▸ **What the exercise asks**
From the data underneath, reproduce exactly the stretch that begins at the line with "# Story 15.10 – Batch Pricing & Path Reuse" and ends after the line with "Story ID: 15.10".

▸ **Provided data**
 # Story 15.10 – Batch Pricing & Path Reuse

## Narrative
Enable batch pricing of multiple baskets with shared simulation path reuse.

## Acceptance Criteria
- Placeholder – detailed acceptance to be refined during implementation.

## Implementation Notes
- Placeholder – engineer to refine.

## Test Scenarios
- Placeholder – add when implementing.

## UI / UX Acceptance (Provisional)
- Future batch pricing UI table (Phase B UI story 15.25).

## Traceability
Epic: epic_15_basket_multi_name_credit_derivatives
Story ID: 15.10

...

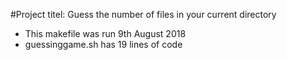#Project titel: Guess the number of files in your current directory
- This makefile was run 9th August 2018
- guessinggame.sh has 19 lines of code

▸ **Solution for this exercise**
 # Story 15.10 – Batch Pricing & Path Reuse

## Narrative
Enable batch pricing of multiple baskets with shared simulation path reuse.

## Acceptance Criteria
- Placeholder – detailed acceptance to be refined during implementation.

## Implementation Notes
- Placeholder – engineer to refine.

## Test Scenarios
- Placeholder – add when implementing.

## UI / UX Acceptance (Provisional)
- Future batch pricing UI table (Phase B UI story 15.25).

## Traceability
Epic: epic_15_basket_multi_name_credit_derivatives
Story ID: 15.10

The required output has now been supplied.